Há dias em que a terra decide falar em mais do que um lugar ao mesmo tempo.
Nos últimos dias, a Venezuela apareceu nas notícias por dois terramotos. Dois abalos num mesmo país, como se o chão insistisse em lembrar que nada ali está totalmente quieto. Lemos isso à distância, entre outras coisas, mas a palavra “terramoto” nunca fica só no ecrã.
Há qualquer coisa nela que atravessa fronteiras sem passaporte.
Porque um terramoto, mesmo longe, tem sempre uma forma estranha de nos chegar. Não é só o acontecimento. É a imagem invisível do chão a perder firmeza, casas a hesitar, ruas a desaprender o seu desenho por segundos.
E depois há isto, que raramente dizemos em voz alta: também nós estamos sobre falhas. Também aqui o chão já sabe o que é mexer. Não é uma hipótese distante, é apenas uma calma provisória.
Talvez seja isso que torna estas notícias diferentes.
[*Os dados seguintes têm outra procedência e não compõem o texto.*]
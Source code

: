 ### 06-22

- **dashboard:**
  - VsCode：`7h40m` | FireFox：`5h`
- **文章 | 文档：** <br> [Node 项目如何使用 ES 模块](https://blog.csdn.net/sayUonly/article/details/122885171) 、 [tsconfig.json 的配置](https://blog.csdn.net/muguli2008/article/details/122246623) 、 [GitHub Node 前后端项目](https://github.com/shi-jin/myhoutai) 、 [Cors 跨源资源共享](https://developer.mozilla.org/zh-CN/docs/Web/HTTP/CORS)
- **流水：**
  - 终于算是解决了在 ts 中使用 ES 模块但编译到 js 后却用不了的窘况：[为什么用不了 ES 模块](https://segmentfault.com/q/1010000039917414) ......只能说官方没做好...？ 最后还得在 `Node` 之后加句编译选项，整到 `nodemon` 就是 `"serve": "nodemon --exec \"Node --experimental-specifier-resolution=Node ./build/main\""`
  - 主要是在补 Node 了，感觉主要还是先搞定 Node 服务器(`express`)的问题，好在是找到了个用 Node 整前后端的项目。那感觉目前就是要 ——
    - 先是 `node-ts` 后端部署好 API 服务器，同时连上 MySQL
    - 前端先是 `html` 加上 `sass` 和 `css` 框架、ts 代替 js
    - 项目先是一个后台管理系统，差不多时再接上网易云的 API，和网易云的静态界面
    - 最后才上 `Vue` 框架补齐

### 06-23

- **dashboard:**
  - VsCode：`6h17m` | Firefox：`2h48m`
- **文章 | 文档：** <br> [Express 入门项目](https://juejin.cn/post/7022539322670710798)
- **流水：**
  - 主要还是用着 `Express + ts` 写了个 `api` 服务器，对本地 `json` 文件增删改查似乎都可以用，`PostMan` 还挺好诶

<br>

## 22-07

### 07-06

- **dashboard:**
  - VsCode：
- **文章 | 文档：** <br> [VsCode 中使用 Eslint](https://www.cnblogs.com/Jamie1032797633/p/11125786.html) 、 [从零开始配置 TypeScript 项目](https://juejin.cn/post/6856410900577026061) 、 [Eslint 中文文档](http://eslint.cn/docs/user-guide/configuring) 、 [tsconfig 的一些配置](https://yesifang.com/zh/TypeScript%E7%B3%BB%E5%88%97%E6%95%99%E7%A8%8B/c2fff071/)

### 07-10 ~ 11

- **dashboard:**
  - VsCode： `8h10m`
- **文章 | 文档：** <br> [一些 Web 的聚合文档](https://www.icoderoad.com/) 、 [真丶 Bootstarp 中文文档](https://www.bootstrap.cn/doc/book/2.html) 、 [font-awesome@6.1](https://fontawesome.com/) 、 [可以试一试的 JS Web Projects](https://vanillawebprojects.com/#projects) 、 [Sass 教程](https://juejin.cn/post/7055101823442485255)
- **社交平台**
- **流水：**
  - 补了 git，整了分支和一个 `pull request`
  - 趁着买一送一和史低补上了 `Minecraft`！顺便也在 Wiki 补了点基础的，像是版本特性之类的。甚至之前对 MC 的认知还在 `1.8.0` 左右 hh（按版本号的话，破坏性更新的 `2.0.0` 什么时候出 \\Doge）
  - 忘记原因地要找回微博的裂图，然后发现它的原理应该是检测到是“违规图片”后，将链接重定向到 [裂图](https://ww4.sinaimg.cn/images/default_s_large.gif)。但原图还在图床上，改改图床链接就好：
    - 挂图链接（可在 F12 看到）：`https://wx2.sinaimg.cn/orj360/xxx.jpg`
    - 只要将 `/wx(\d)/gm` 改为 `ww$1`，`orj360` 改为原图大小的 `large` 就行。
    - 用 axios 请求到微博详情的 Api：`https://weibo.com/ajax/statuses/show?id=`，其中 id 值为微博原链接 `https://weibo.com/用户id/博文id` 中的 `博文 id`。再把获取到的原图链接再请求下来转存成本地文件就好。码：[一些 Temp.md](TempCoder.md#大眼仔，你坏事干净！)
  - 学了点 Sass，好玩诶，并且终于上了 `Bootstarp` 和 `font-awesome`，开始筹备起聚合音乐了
Não são só acontecimentos “noutro lado”. São lembretes discretos de que o planeta não tem zonas totalmente seguras, só intervalos maiores ou menores entre movimentos.
Mas continuamos a dizer “lá longe”, como se isso afastasse o significado.
E depois passa. As notícias mudam. O mundo segue.
Fica só um resto de atenção no corpo, como se ele tivesse ouvido melhor do que nós.